* [WHAT IS BEING ASKED]: For this exercise, repeat the whole listing below exactly. Leave the pictures out.
..........
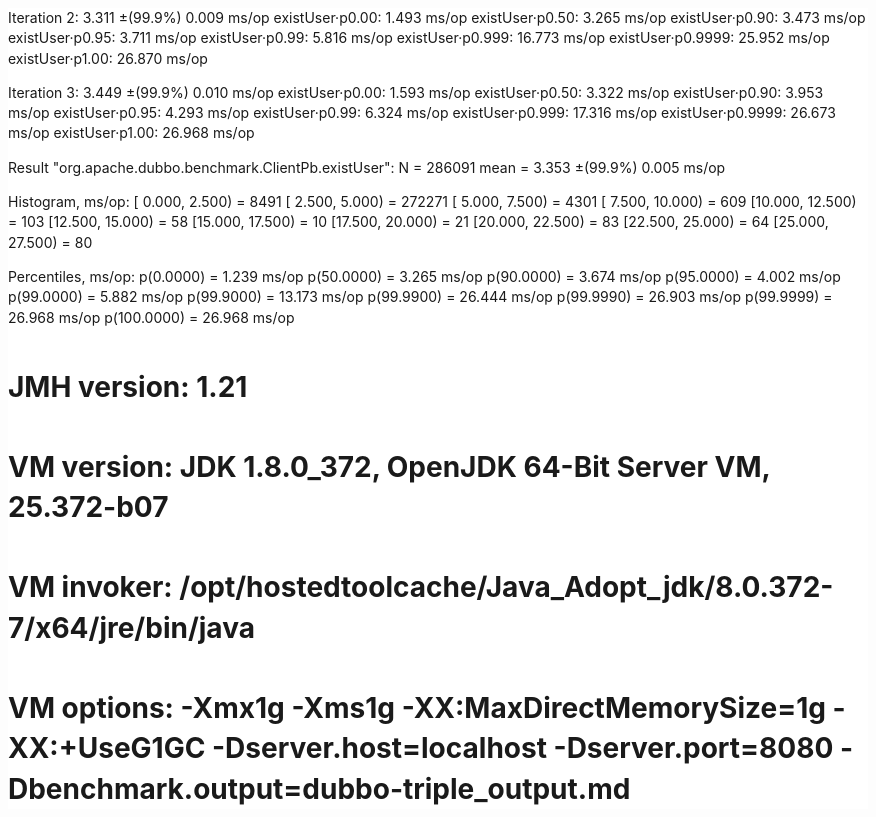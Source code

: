 Iteration   2: 3.311 ±(99.9%) 0.009 ms/op
                 existUser·p0.00:   1.493 ms/op
                 existUser·p0.50:   3.265 ms/op
                 existUser·p0.90:   3.473 ms/op
                 existUser·p0.95:   3.711 ms/op
                 existUser·p0.99:   5.816 ms/op
                 existUser·p0.999:  16.773 ms/op
                 existUser·p0.9999: 25.952 ms/op
                 existUser·p1.00:   26.870 ms/op

Iteration   3: 3.449 ±(99.9%) 0.010 ms/op
                 existUser·p0.00:   1.593 ms/op
                 existUser·p0.50:   3.322 ms/op
                 existUser·p0.90:   3.953 ms/op
                 existUser·p0.95:   4.293 ms/op
                 existUser·p0.99:   6.324 ms/op
                 existUser·p0.999:  17.316 ms/op
                 existUser·p0.9999: 26.673 ms/op
                 existUser·p1.00:   26.968 ms/op



Result "org.apache.dubbo.benchmark.ClientPb.existUser":
  N = 286091
  mean =      3.353 ±(99.9%) 0.005 ms/op

  Histogram, ms/op:
    [ 0.000,  2.500) = 8491 
    [ 2.500,  5.000) = 272271 
    [ 5.000,  7.500) = 4301 
    [ 7.500, 10.000) = 609 
    [10.000, 12.500) = 103 
    [12.500, 15.000) = 58 
    [15.000, 17.500) = 10 
    [17.500, 20.000) = 21 
    [20.000, 22.500) = 83 
    [22.500, 25.000) = 64 
    [25.000, 27.500) = 80 

  Percentiles, ms/op:
      p(0.0000) =      1.239 ms/op
     p(50.0000) =      3.265 ms/op
     p(90.0000) =      3.674 ms/op
     p(95.0000) =      4.002 ms/op
     p(99.0000) =      5.882 ms/op
     p(99.9000) =     13.173 ms/op
     p(99.9900) =     26.444 ms/op
     p(99.9990) =     26.903 ms/op
     p(99.9999) =     26.968 ms/op
    p(100.0000) =     26.968 ms/op


# JMH version: 1.21
# VM version: JDK 1.8.0_372, OpenJDK 64-Bit Server VM, 25.372-b07
# VM invoker: /opt/hostedtoolcache/Java_Adopt_jdk/8.0.372-7/x64/jre/bin/java
# VM options: -Xmx1g -Xms1g -XX:MaxDirectMemorySize=1g -XX:+UseG1GC -Dserver.host=localhost -Dserver.port=8080 -Dbenchmark.output=dubbo-triple_output.md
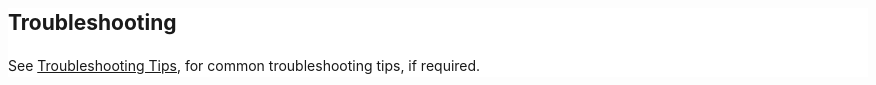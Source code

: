 ## Troubleshooting

See [Troubleshooting Tips](api_troubleshooting_tips.html), for common troubleshooting tips, if required.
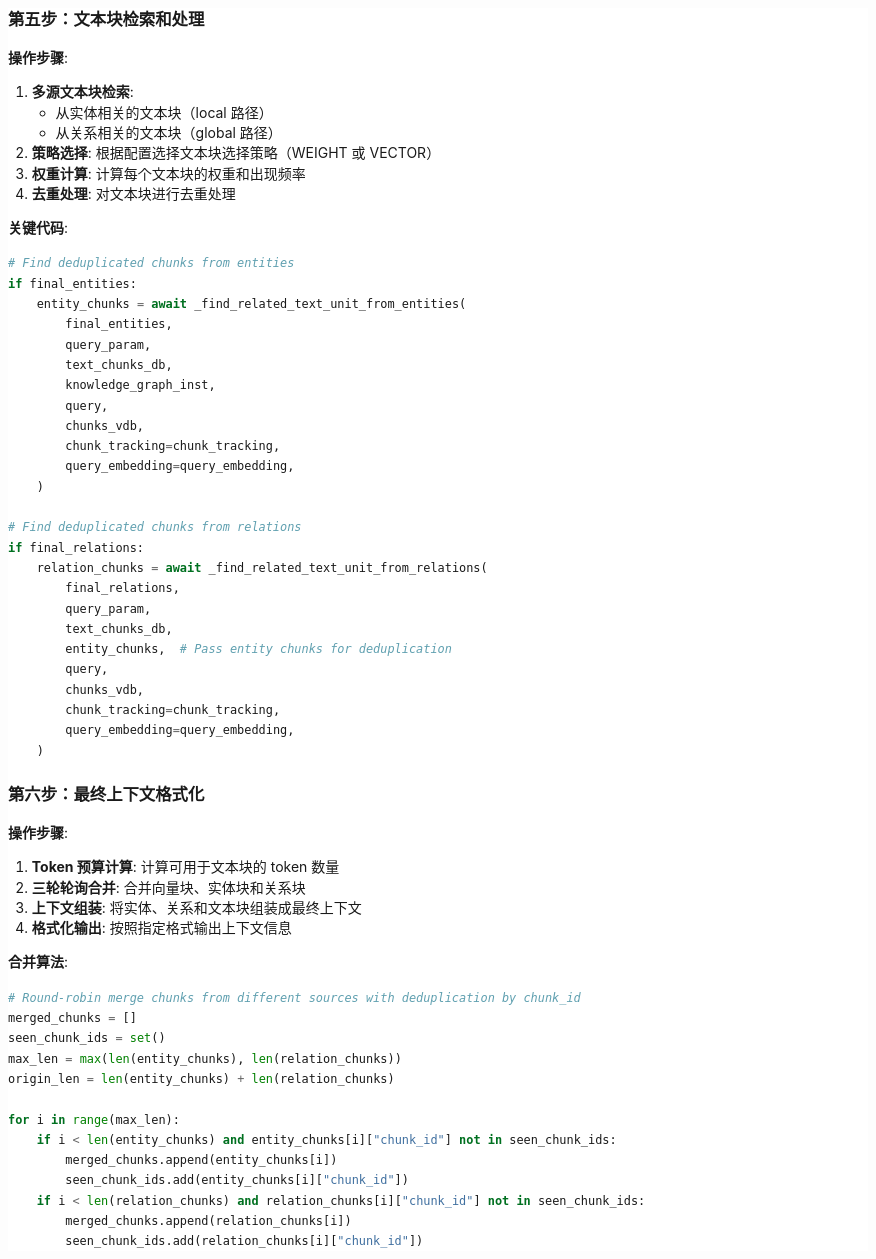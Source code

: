 ### 第五步：文本块检索和处理

**操作步骤**:

1. **多源文本块检索**:
   - 从实体相关的文本块（local 路径）
   - 从关系相关的文本块（global 路径）
2. **策略选择**: 根据配置选择文本块选择策略（WEIGHT 或 VECTOR）
3. **权重计算**: 计算每个文本块的权重和出现频率
4. **去重处理**: 对文本块进行去重处理

**关键代码**:

```python
# Find deduplicated chunks from entities
if final_entities:
    entity_chunks = await _find_related_text_unit_from_entities(
        final_entities,
        query_param,
        text_chunks_db,
        knowledge_graph_inst,
        query,
        chunks_vdb,
        chunk_tracking=chunk_tracking,
        query_embedding=query_embedding,
    )

# Find deduplicated chunks from relations
if final_relations:
    relation_chunks = await _find_related_text_unit_from_relations(
        final_relations,
        query_param,
        text_chunks_db,
        entity_chunks,  # Pass entity chunks for deduplication
        query,
        chunks_vdb,
        chunk_tracking=chunk_tracking,
        query_embedding=query_embedding,
    )
```

### 第六步：最终上下文格式化

**操作步骤**:

1. **Token 预算计算**: 计算可用于文本块的 token 数量
2. **三轮轮询合并**: 合并向量块、实体块和关系块
3. **上下文组装**: 将实体、关系和文本块组装成最终上下文
4. **格式化输出**: 按照指定格式输出上下文信息

**合并算法**:

```python
# Round-robin merge chunks from different sources with deduplication by chunk_id
merged_chunks = []
seen_chunk_ids = set()
max_len = max(len(entity_chunks), len(relation_chunks))
origin_len = len(entity_chunks) + len(relation_chunks)

for i in range(max_len):
    if i < len(entity_chunks) and entity_chunks[i]["chunk_id"] not in seen_chunk_ids:
        merged_chunks.append(entity_chunks[i])
        seen_chunk_ids.add(entity_chunks[i]["chunk_id"])
    if i < len(relation_chunks) and relation_chunks[i]["chunk_id"] not in seen_chunk_ids:
        merged_chunks.append(relation_chunks[i])
        seen_chunk_ids.add(relation_chunks[i]["chunk_id"])
```
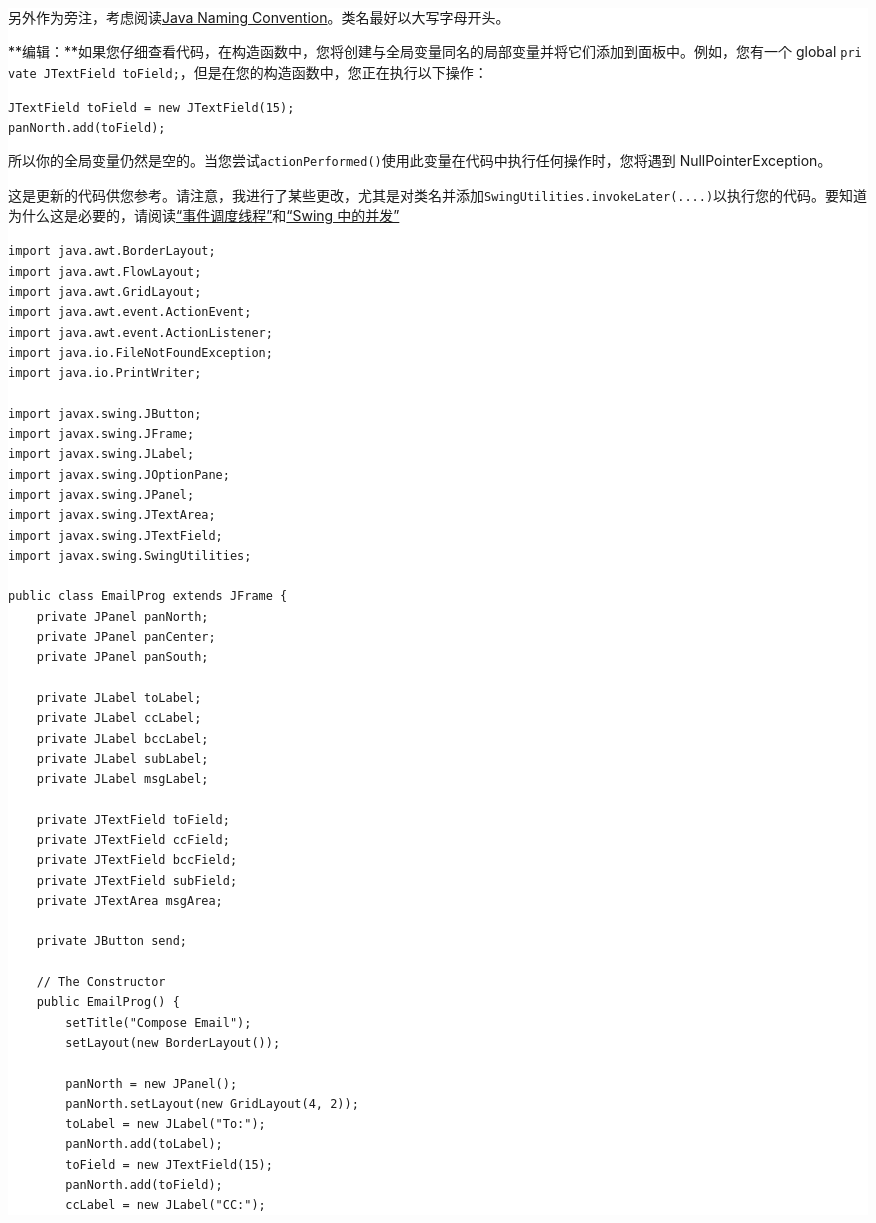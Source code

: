 另外作为旁注，考虑阅读[Java Naming Convention](http://www.cwu.edu/~gellenbe/javastyle/naming.html)。类名最好以大写字母开头。

**编辑：**如果您仔细查看代码，在构造函数中，您将创建与全局变量同名的局部变量并将它们添加到面板中。例如，您有一个 global `private JTextField toField;`，但是在您的构造函数中，您正在执行以下操作：

```
JTextField toField = new JTextField(15);
panNorth.add(toField); 
```

所以你的全局变量仍然是空的。当您尝试`actionPerformed()`使用此变量在代码中执行任何操作时，您将遇到 NullPointerException。

这是更新的代码供您参考。请注意，我进行了某些更改，尤其是对类名并添加`SwingUtilities.invokeLater(....)`以执行您的代码。要知道为什么这是必要的，请阅读[“事件调度线程”](http://docs.oracle.com/javase/tutorial/uiswing/concurrency/dispatch.html)和[“Swing 中的并发”](http://docs.oracle.com/javase/tutorial/uiswing/concurrency/index.html)

```
import java.awt.BorderLayout;
import java.awt.FlowLayout;
import java.awt.GridLayout;
import java.awt.event.ActionEvent;
import java.awt.event.ActionListener;
import java.io.FileNotFoundException;
import java.io.PrintWriter;

import javax.swing.JButton;
import javax.swing.JFrame;
import javax.swing.JLabel;
import javax.swing.JOptionPane;
import javax.swing.JPanel;
import javax.swing.JTextArea;
import javax.swing.JTextField;
import javax.swing.SwingUtilities;

public class EmailProg extends JFrame {
    private JPanel panNorth;
    private JPanel panCenter;
    private JPanel panSouth;

    private JLabel toLabel;
    private JLabel ccLabel;
    private JLabel bccLabel;
    private JLabel subLabel;
    private JLabel msgLabel;

    private JTextField toField;
    private JTextField ccField;
    private JTextField bccField;
    private JTextField subField;
    private JTextArea msgArea;

    private JButton send;

    // The Constructor
    public EmailProg() {
        setTitle("Compose Email");
        setLayout(new BorderLayout());

        panNorth = new JPanel();
        panNorth.setLayout(new GridLayout(4, 2));
        toLabel = new JLabel("To:");
        panNorth.add(toLabel);
        toField = new JTextField(15);
        panNorth.add(toField);
        ccLabel = new JLabel("CC:");
```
..........
* [ANSWER TO THIS PROBLEM]:
Source code

: Iteration   2: 3.311 ±(99.9%) 0.009 ms/op
                 existUser·p0.00:   1.493 ms/op
                 existUser·p0.50:   3.265 ms/op
                 existUser·p0.90:   3.473 ms/op
                 existUser·p0.95:   3.711 ms/op
                 existUser·p0.99:   5.816 ms/op
                 existUser·p0.999:  16.773 ms/op
                 existUser·p0.9999: 25.952 ms/op
                 existUser·p1.00:   26.870 ms/op

Iteration   3: 3.449 ±(99.9%) 0.010 ms/op
                 existUser·p0.00:   1.593 ms/op
                 existUser·p0.50:   3.322 ms/op
                 existUser·p0.90:   3.953 ms/op
                 existUser·p0.95:   4.293 ms/op
                 existUser·p0.99:   6.324 ms/op
                 existUser·p0.999:  17.316 ms/op
                 existUser·p0.9999: 26.673 ms/op
                 existUser·p1.00:   26.968 ms/op



Result "org.apache.dubbo.benchmark.ClientPb.existUser":
  N = 286091
  mean =      3.353 ±(99.9%) 0.005 ms/op

  Histogram, ms/op:
    [ 0.000,  2.500) = 8491 
    [ 2.500,  5.000) = 272271 
    [ 5.000,  7.500) = 4301 
    [ 7.500, 10.000) = 609 
    [10.000, 12.500) = 103 
    [12.500, 15.000) = 58 
    [15.000, 17.500) = 10 
    [17.500, 20.000) = 21 
    [20.000, 22.500) = 83 
    [22.500, 25.000) = 64 
    [25.000, 27.500) = 80 

  Percentiles, ms/op:
      p(0.0000) =      1.239 ms/op
     p(50.0000) =      3.265 ms/op
     p(90.0000) =      3.674 ms/op
     p(95.0000) =      4.002 ms/op
     p(99.0000) =      5.882 ms/op
     p(99.9000) =     13.173 ms/op
     p(99.9900) =     26.444 ms/op
     p(99.9990) =     26.903 ms/op
     p(99.9999) =     26.968 ms/op
    p(100.0000) =     26.968 ms/op


# JMH version: 1.21
# VM version: JDK 1.8.0_372, OpenJDK 64-Bit Server VM, 25.372-b07
# VM invoker: /opt/hostedtoolcache/Java_Adopt_jdk/8.0.372-7/x64/jre/bin/java
# VM options: -Xmx1g -Xms1g -XX:MaxDirectMemorySize=1g -XX:+UseG1GC -Dserver.host=localhost -Dserver.port=8080 -Dbenchmark.output=dubbo-triple_output.md
Source code

: ## Troubleshooting

See [Troubleshooting Tips](api_troubleshooting_tips.html), for common troubleshooting tips, if required.
Source code

: ### 第五步：文本块检索和处理

**操作步骤**:

1. **多源文本块检索**:
   - 从实体相关的文本块（local 路径）
   - 从关系相关的文本块（global 路径）
2. **策略选择**: 根据配置选择文本块选择策略（WEIGHT 或 VECTOR）
3. **权重计算**: 计算每个文本块的权重和出现频率
4. **去重处理**: 对文本块进行去重处理

**关键代码**:

```python
# Find deduplicated chunks from entities
if final_entities:
    entity_chunks = await _find_related_text_unit_from_entities(
        final_entities,
        query_param,
        text_chunks_db,
        knowledge_graph_inst,
        query,
        chunks_vdb,
        chunk_tracking=chunk_tracking,
        query_embedding=query_embedding,
    )

# Find deduplicated chunks from relations
if final_relations:
    relation_chunks = await _find_related_text_unit_from_relations(
        final_relations,
        query_param,
        text_chunks_db,
        entity_chunks,  # Pass entity chunks for deduplication
        query,
        chunks_vdb,
        chunk_tracking=chunk_tracking,
        query_embedding=query_embedding,
    )
```

### 第六步：最终上下文格式化

**操作步骤**:

1. **Token 预算计算**: 计算可用于文本块的 token 数量
2. **三轮轮询合并**: 合并向量块、实体块和关系块
3. **上下文组装**: 将实体、关系和文本块组装成最终上下文
4. **格式化输出**: 按照指定格式输出上下文信息

**合并算法**:

```python
# Round-robin merge chunks from different sources with deduplication by chunk_id
merged_chunks = []
seen_chunk_ids = set()
max_len = max(len(entity_chunks), len(relation_chunks))
origin_len = len(entity_chunks) + len(relation_chunks)

for i in range(max_len):
    if i < len(entity_chunks) and entity_chunks[i]["chunk_id"] not in seen_chunk_ids:
        merged_chunks.append(entity_chunks[i])
        seen_chunk_ids.add(entity_chunks[i]["chunk_id"])
    if i < len(relation_chunks) and relation_chunks[i]["chunk_id"] not in seen_chunk_ids:
        merged_chunks.append(relation_chunks[i])
        seen_chunk_ids.add(relation_chunks[i]["chunk_id"])
```
Source code

: 另外作为旁注，考虑阅读[Java Naming Convention](http://www.cwu.edu/~gellenbe/javastyle/naming.html)。类名最好以大写字母开头。

**编辑：**如果您仔细查看代码，在构造函数中，您将创建与全局变量同名的局部变量并将它们添加到面板中。例如，您有一个 global `private JTextField toField;`，但是在您的构造函数中，您正在执行以下操作：

```
JTextField toField = new JTextField(15);
panNorth.add(toField); 
```

所以你的全局变量仍然是空的。当您尝试`actionPerformed()`使用此变量在代码中执行任何操作时，您将遇到 NullPointerException。

这是更新的代码供您参考。请注意，我进行了某些更改，尤其是对类名并添加`SwingUtilities.invokeLater(....)`以执行您的代码。要知道为什么这是必要的，请阅读[“事件调度线程”](http://docs.oracle.com/javase/tutorial/uiswing/concurrency/dispatch.html)和[“Swing 中的并发”](http://docs.oracle.com/javase/tutorial/uiswing/concurrency/index.html)

```
import java.awt.BorderLayout;
import java.awt.FlowLayout;
import java.awt.GridLayout;
import java.awt.event.ActionEvent;
import java.awt.event.ActionListener;
import java.io.FileNotFoundException;
import java.io.PrintWriter;

import javax.swing.JButton;
import javax.swing.JFrame;
import javax.swing.JLabel;
import javax.swing.JOptionPane;
import javax.swing.JPanel;
import javax.swing.JTextArea;
import javax.swing.JTextField;
import javax.swing.SwingUtilities;

public class EmailProg extends JFrame {
    private JPanel panNorth;
    private JPanel panCenter;
    private JPanel panSouth;

    private JLabel toLabel;
    private JLabel ccLabel;
    private JLabel bccLabel;
    private JLabel subLabel;
    private JLabel msgLabel;

    private JTextField toField;
    private JTextField ccField;
    private JTextField bccField;
    private JTextField subField;
    private JTextArea msgArea;

    private JButton send;

    // The Constructor
    public EmailProg() {
        setTitle("Compose Email");
        setLayout(new BorderLayout());

        panNorth = new JPanel();
        panNorth.setLayout(new GridLayout(4, 2));
        toLabel = new JLabel("To:");
        panNorth.add(toLabel);
        toField = new JTextField(15);
        panNorth.add(toField);
        ccLabel = new JLabel("CC:");
```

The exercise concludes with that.